Il pesce che mangiammo era eccellente, davvero vivo, sgombri, triglie, gamberi, e il vino scuro come l’inchiostro, quasi bruciava la lingua. Al nostro tavolo c’era anche un rigattiere biondo, alto, giovane, con l’accento napoletano e tutti lo chiamavano rais, sembrava una specie di capo, ed era anche il più ansioso, chiedeva, si alzava, tornava, parlava febbrilmente: «Io sono napoletano, ma ormai vivo da dieci anni a Porto Palo. Mi chiamo Mario Gargiulo, prima facevo l’elettricista, ma poi mi innamorai di una donna di queste parti e decisi di fare il marinaio. Armai anche un peschereccio, andavo per mare insieme all’equipaggio, ora ho costruito anche questa taverna e faccio il rigattiere. Non andrò mai più via da questo paese, qui non c’è tristezza, e nemmeno violenza, non ci sono disoccupati, solo quei due o tre che non vogliono proprio lavoro, chissà cosa sognano di fare nella vita… qui non ci sono nemmeno delinquenti e ladri, si può dormire con la porta aperta».

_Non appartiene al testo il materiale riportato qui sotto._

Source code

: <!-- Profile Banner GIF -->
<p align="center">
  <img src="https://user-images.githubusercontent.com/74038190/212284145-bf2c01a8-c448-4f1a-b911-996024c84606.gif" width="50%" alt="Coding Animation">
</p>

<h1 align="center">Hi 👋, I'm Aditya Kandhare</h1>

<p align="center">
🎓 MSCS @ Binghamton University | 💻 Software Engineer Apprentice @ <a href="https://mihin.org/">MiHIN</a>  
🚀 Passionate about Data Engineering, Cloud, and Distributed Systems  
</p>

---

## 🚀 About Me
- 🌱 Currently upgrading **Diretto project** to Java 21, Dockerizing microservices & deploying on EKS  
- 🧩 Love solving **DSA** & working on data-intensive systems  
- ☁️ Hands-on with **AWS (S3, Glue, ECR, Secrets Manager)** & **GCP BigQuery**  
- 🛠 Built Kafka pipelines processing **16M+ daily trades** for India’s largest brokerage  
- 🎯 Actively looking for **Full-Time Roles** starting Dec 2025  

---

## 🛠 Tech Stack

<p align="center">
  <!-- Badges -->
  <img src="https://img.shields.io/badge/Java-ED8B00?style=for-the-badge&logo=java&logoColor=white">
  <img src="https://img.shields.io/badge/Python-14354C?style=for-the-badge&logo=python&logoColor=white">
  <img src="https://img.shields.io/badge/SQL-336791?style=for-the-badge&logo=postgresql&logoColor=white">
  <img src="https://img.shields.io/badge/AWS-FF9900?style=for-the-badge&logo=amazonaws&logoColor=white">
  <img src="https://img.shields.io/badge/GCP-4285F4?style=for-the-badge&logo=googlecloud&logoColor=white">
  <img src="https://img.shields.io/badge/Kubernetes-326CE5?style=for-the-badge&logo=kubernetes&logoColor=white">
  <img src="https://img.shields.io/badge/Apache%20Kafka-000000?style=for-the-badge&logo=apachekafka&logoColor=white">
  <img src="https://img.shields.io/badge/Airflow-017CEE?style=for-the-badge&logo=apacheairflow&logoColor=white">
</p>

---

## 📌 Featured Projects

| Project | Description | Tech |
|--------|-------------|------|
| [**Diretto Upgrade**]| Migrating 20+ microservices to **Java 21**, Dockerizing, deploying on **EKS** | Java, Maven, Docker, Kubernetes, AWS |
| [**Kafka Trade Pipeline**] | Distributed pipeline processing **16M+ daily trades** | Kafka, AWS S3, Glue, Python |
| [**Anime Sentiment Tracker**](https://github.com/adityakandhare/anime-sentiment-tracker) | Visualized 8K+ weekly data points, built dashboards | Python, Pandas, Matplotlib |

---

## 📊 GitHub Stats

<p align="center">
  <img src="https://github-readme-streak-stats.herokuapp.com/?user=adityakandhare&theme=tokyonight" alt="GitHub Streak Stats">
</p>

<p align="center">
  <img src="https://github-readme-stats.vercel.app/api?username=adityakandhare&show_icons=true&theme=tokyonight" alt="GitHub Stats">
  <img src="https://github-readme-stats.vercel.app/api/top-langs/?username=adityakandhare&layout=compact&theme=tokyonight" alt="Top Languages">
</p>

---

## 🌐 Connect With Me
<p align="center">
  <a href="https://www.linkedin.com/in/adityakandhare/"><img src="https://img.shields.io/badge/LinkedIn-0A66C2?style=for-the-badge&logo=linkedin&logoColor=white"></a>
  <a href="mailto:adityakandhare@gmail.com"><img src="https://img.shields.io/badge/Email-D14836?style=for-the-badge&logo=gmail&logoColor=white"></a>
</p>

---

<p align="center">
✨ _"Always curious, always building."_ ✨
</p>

«In questi giorni abbiamo tutti paura perché il tribunale ha mandato qui in confino un delinquente: dicono che campasse di estorsioni, un tipo triste e minaccioso che non parla con nessuno, ha fatto subito lega solo con quei due o tre che se ne stanno a pancia all’aria, dinnanzi al bar, a fantasticare. Abbiamo davvero paura. Intanto il Comune deve dargli l’allogio, il vitto e anche tremila lire al giorno. Tutti i soldi dell’ECA di questo paese se li sta mangiando lui…!»

Parlava mezzo napoletano e mezzo siciliano, un po’ buffamente, quasi dipingendo con i gesti e le mosse del volto quello che andava dicendo: «Si ricordano di noi solo per mandarci i delinquenti in vacanza. E basta! Questo è il terzo porto peschereccio d’Italia e non ci arriva nemmeno l’energia elettrica. In tutto il molo non c’è un faro, né una lampadina, una luce qualsiasi. Appena cala il buio bisogna accendere le lampare. Quando c’è il mare forte basta che scivoli un piede e bisogna poi gettarsi in acqua e riprendere quell’uomo prima che il mare se lo porti. Sa quante volte è accaduto. Per esempio…»

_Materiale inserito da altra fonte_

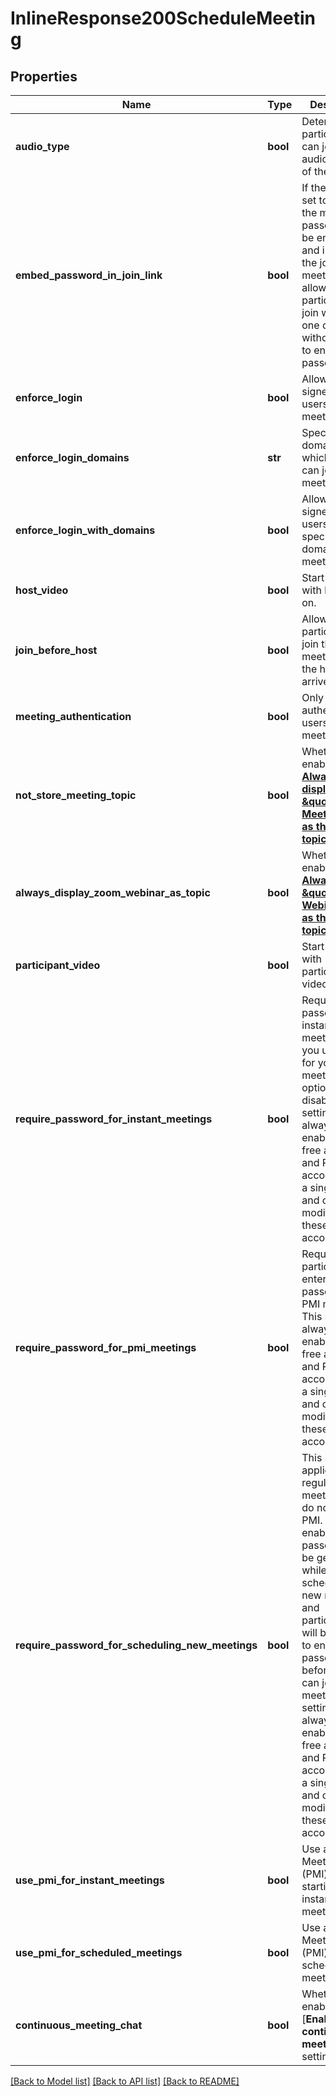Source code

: # InlineResponse200ScheduleMeeting

## Properties
Name | Type | Description | Notes
------------ | ------------- | ------------- | -------------
**audio_type** | **bool** | Determine how participants can join the audio portion of the meeting. | [optional] 
**embed_password_in_join_link** | **bool** | If the value is set to &#x60;true&#x60;, the meeting passcode will be encrypted and included in the join meeting link to allow participants to join with just one click without having to enter the passcode.   | [optional] 
**enforce_login** | **bool** | Allow only signed-in users to join meetings.  | [optional] 
**enforce_login_domains** | **str** | Specify the domains from which users can join a meeting.  | [optional] 
**enforce_login_with_domains** | **bool** | Allow only signed-in users with specified domains to join meetings.  | [optional] 
**host_video** | **bool** | Start meetings with host video on. | [optional] 
**join_before_host** | **bool** | Allow participants to join the meeting before the host arrives | [optional] 
**meeting_authentication** | **bool** | Only authenticated users can join meetings | [optional] 
**not_store_meeting_topic** | **bool** | Whether to enable the [**Always display &amp;quot;Zoom Meeting&amp;quot; as the meeting topic**](https://support.zoom.us/hc/en-us/articles/201363253-Changing-account-settings#h_01EG9BJ646V2WJK1S3H2MP6YV6) setting. | [optional] 
**always_display_zoom_webinar_as_topic** | **bool** | Whether to enable the [**Always show &amp;quot;Zoom Webinar&amp;quot; as the webinar topic**](https://support.zoom.us/hc/en-us/articles/201363253-Changing-account-settings#h_01EG9BJ646V2WJK1S3H2MP6YV6) setting. | [optional] 
**participant_video** | **bool** | Start meetings with participant video on. | [optional] 
**require_password_for_instant_meetings** | **bool** | Require passcode for instant meetings. If you use a PMI for your instant meetings, this option will be disabled. This setting is always enabled for free accounts and Pro accounts with a single host and cannot be modified for these accounts. | [optional] 
**require_password_for_pmi_meetings** | **bool** | Require participants to enter passcode for PMI meetings. This setting is always enabled for free accounts and Pro accounts with a single host and cannot be modified for these accounts. | [optional] 
**require_password_for_scheduling_new_meetings** | **bool** | This setting applies for regular meetings that do not use a PMI. If enabled, a passcode will be generated while a host schedules a new meeting and participants will be required to enter the passcode before they can join the meeting. This setting is always enabled for free accounts and Pro accounts with a single host and cannot be modified for these accounts. | [optional] 
**use_pmi_for_instant_meetings** | **bool** | Use a Personal Meeting ID (PMI) when starting an instant meeting. | [optional] 
**use_pmi_for_scheduled_meetings** | **bool** | Use a Personal Meeting ID (PMI) when scheduling a meeting. | [optional] 
**continuous_meeting_chat** | **bool** | Whether to enable the [**Enable continuous meeting chat**] setting. | [optional] 

[[Back to Model list]](../README.md#documentation-for-models) [[Back to API list]](../README.md#documentation-for-api-endpoints) [[Back to README]](../README.md)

Chissà cosa avrebbe voluto raccontarmi ancora, ma fece quasi un salto, qualcuno aveva lanciato un grido dal molo, e in quella taverna s’erano alzati tut ti in una volta, in un clamore di urla, richiami, sedie rovesciate. A due miglia, in mezzo alla foschia dell’ultimo pomeriggio erano già apparsi alcuni pescherecci, ed altri apparivano ancora lontanissimi sul mare.

Lungo il muro della taverna erano rimasti solo quattro o cinque vecchi, seduti e immobili, in faccia al mare, e guardavano estatici. Uno scrutò per un attimo il volo dei gabbiani che vorticavano attorno ai velieri, si tuffavano come pietre, rimbalzavano quasi sul mare. Disse: «Le barche sono piene di pesce! I gabbiani stanno impazzendo!» Un altro vecchio disse: «Quest’anno il barone arma di nuovo la tonnara!»

E un terzo vecchio, sempre fissando il mare: «Io torno a comandare la ciurma. Così il barone ha detto!» Il quarto vecchio, fece una risata silenziosa: «E se ti cade la dentiera in acqua? Lo vedi che sei rimbambito oramai. Anche il barone! Che vuole fare…?» Improvvisamente il primo vecchio si alzò all’impiedi volgendosi alle spalle dei suoi compagni con un inchino umile e una vocina tremante: «Baciolemani barone!» Di colpo tutti e tre gli altri vecchi si alzarono e si volsero, annaspando con un inchino.

Non c’era nessuno! Il primo vecchio fece una sghignazzata senza denti: «Al solo nome del barone ve la fate ancora sotto! Altro che rimbambito!» Si volse a me con un sorriso di rimprovero come per dirmi che nemmeno io avevo capito niente: «Il barone è l’unico padrone del mare!» Bisognerà proprio che incontri questo padrone del mare!